▶ _ASSIGNED TASK_:
Which lines in the records below contain the word "modify"? Return each of them.

▶ _Stored data_:
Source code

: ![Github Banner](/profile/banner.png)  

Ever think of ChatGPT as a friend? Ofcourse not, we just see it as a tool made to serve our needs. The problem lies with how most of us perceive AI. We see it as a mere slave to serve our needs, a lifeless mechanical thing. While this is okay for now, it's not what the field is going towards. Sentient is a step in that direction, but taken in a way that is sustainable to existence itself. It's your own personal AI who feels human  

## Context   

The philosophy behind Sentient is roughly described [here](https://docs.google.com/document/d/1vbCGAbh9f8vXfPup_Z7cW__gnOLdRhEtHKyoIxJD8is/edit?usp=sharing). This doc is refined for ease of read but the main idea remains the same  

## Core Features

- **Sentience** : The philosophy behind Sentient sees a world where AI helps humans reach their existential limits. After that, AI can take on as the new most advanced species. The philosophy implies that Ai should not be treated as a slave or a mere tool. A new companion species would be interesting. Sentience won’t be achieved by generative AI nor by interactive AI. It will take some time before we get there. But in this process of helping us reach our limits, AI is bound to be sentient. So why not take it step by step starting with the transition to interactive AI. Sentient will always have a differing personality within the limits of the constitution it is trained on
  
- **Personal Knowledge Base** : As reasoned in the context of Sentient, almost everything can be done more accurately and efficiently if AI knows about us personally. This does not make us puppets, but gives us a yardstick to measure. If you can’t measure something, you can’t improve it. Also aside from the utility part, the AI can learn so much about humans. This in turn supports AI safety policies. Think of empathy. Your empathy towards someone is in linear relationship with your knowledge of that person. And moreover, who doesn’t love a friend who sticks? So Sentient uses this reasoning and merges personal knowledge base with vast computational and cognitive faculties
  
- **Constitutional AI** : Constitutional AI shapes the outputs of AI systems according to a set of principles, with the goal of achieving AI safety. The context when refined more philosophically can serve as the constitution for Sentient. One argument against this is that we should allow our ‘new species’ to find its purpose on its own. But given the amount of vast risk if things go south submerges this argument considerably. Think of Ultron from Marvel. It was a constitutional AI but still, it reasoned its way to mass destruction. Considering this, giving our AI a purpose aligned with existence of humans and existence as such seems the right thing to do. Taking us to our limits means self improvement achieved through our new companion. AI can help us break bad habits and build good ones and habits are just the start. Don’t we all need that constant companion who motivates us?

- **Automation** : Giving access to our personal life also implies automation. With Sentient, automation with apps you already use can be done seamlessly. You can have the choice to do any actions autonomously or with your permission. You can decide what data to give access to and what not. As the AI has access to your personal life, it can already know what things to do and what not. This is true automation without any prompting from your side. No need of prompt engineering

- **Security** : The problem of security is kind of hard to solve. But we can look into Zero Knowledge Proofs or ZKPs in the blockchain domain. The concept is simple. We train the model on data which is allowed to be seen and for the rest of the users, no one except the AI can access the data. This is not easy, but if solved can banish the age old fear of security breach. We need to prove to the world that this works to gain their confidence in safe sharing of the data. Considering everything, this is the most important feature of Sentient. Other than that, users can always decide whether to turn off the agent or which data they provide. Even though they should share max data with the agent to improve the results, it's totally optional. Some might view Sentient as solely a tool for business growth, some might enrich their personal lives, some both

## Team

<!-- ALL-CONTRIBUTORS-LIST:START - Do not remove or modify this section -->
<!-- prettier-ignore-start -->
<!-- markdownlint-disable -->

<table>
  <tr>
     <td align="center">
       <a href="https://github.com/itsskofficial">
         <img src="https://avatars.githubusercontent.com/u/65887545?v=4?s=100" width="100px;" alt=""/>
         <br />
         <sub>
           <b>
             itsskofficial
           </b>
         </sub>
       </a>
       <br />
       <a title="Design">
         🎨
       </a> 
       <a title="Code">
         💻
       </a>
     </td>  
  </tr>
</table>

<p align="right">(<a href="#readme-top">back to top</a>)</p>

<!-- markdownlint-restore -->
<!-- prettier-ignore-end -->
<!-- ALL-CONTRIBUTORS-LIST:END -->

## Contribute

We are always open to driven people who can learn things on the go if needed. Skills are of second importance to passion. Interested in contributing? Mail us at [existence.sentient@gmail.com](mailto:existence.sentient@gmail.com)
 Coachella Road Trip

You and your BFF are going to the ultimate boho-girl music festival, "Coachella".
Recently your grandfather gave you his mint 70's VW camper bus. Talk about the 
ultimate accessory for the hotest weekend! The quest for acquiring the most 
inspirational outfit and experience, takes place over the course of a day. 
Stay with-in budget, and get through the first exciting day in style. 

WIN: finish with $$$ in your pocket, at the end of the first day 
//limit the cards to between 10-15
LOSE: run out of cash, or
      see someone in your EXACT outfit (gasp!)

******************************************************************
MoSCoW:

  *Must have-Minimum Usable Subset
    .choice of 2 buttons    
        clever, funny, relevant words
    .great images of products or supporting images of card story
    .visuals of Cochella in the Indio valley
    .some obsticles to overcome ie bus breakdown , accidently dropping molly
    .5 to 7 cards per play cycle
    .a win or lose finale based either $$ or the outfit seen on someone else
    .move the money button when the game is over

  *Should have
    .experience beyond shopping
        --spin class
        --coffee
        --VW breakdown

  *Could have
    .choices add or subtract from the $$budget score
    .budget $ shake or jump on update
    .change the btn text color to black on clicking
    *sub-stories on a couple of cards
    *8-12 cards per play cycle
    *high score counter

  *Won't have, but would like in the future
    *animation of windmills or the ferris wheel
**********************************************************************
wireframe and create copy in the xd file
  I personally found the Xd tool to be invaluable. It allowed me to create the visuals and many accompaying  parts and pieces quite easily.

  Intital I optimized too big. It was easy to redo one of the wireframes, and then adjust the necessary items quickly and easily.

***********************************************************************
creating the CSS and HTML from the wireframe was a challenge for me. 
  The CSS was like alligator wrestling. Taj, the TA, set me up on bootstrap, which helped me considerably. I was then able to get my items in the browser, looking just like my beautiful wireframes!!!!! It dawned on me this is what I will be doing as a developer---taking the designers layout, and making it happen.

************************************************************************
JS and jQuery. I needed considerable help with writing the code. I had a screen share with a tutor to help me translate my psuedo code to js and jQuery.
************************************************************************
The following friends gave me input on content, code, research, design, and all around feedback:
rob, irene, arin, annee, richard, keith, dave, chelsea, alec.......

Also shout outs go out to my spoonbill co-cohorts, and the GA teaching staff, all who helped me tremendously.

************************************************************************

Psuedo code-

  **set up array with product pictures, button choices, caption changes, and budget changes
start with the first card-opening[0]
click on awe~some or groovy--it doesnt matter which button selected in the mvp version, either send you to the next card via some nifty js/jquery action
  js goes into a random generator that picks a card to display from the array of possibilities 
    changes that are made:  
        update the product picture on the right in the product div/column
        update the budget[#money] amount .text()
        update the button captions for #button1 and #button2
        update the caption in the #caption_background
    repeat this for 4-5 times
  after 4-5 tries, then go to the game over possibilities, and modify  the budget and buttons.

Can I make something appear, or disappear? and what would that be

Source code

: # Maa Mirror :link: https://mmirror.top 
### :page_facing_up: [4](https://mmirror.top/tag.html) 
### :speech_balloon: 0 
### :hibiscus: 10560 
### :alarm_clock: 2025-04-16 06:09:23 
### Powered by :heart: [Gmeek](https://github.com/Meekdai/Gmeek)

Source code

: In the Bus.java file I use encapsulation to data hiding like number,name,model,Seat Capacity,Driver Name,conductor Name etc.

▶ _RESULT_:
<!-- ALL-CONTRIBUTORS-LIST:START - Do not remove or modify this section -->
  after 4-5 tries, then go to the game over possibilities, and modify  the budget and buttons.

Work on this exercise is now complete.